All records should be reproduced verbatim.

::::

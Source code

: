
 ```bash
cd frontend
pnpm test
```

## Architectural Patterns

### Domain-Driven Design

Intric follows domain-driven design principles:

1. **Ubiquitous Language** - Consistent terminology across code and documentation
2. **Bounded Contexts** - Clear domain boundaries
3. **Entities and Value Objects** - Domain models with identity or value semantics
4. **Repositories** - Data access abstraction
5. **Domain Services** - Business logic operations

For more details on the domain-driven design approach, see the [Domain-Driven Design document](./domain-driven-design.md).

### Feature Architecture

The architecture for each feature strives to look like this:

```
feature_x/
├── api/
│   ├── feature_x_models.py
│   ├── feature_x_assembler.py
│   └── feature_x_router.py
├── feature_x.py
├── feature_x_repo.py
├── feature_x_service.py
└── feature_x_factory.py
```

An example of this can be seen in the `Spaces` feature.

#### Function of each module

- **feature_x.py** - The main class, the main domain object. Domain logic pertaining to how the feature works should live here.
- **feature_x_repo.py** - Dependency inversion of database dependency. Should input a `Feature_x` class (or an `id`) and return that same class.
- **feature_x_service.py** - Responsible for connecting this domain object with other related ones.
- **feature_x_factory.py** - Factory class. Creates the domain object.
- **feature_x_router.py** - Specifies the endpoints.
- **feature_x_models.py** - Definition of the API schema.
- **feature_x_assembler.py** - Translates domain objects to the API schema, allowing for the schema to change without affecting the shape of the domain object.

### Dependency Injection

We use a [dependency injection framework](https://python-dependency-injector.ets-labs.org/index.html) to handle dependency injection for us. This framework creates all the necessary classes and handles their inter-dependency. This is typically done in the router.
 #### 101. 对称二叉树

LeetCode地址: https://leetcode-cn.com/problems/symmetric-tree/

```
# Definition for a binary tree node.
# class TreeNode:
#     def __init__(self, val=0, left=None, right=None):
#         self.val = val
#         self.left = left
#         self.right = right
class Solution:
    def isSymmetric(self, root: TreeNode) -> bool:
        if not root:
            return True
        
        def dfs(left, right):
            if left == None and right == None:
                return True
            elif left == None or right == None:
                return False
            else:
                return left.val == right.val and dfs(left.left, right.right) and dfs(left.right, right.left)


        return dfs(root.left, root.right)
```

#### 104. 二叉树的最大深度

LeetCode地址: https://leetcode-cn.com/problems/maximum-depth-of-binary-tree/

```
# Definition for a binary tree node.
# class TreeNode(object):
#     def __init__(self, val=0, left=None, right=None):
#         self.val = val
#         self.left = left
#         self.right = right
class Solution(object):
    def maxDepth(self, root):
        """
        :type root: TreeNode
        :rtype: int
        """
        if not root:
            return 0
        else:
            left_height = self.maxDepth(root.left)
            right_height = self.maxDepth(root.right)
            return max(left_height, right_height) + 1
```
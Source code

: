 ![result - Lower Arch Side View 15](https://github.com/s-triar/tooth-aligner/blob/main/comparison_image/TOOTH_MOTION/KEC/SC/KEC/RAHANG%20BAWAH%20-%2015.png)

::::

■ Solution ■
Source code

:
 ```bash
cd frontend
pnpm test
```

## Architectural Patterns

### Domain-Driven Design

Intric follows domain-driven design principles:

1. **Ubiquitous Language** - Consistent terminology across code and documentation
2. **Bounded Contexts** - Clear domain boundaries
3. **Entities and Value Objects** - Domain models with identity or value semantics
4. **Repositories** - Data access abstraction
5. **Domain Services** - Business logic operations

For more details on the domain-driven design approach, see the [Domain-Driven Design document](./domain-driven-design.md).

### Feature Architecture

The architecture for each feature strives to look like this:

```
feature_x/
├── api/
│   ├── feature_x_models.py
│   ├── feature_x_assembler.py
│   └── feature_x_router.py
├── feature_x.py
├── feature_x_repo.py
├── feature_x_service.py
└── feature_x_factory.py
```

An example of this can be seen in the `Spaces` feature.

#### Function of each module

- **feature_x.py** - The main class, the main domain object. Domain logic pertaining to how the feature works should live here.
- **feature_x_repo.py** - Dependency inversion of database dependency. Should input a `Feature_x` class (or an `id`) and return that same class.
- **feature_x_service.py** - Responsible for connecting this domain object with other related ones.
- **feature_x_factory.py** - Factory class. Creates the domain object.
- **feature_x_router.py** - Specifies the endpoints.
- **feature_x_models.py** - Definition of the API schema.
- **feature_x_assembler.py** - Translates domain objects to the API schema, allowing for the schema to change without affecting the shape of the domain object.

### Dependency Injection

We use a [dependency injection framework](https://python-dependency-injector.ets-labs.org/index.html) to handle dependency injection for us. This framework creates all the necessary classes and handles their inter-dependency. This is typically done in the router.
 #### 101. 对称二叉树

LeetCode地址: https://leetcode-cn.com/problems/symmetric-tree/

```
# Definition for a binary tree node.
# class TreeNode:
#     def __init__(self, val=0, left=None, right=None):
#         self.val = val
#         self.left = left
#         self.right = right
class Solution:
    def isSymmetric(self, root: TreeNode) -> bool:
        if not root:
            return True
        
        def dfs(left, right):
            if left == None and right == None:
                return True
            elif left == None or right == None:
                return False
            else:
                return left.val == right.val and dfs(left.left, right.right) and dfs(left.right, right.left)


        return dfs(root.left, root.right)
```

#### 104. 二叉树的最大深度

LeetCode地址: https://leetcode-cn.com/problems/maximum-depth-of-binary-tree/

```
# Definition for a binary tree node.
# class TreeNode(object):
#     def __init__(self, val=0, left=None, right=None):
#         self.val = val
#         self.left = left
#         self.right = right
class Solution(object):
    def maxDepth(self, root):
        """
        :type root: TreeNode
        :rtype: int
        """
        if not root:
            return 0
        else:
            left_height = self.maxDepth(root.left)
            right_height = self.maxDepth(root.right)
            return max(left_height, right_height) + 1
```
Source code

: ![result - Lower Arch Side View 15](https://github.com/s-triar/tooth-aligner/blob/main/comparison_image/TOOTH_MOTION/KEC/SC/KEC/RAHANG%20BAWAH%20-%2015.png)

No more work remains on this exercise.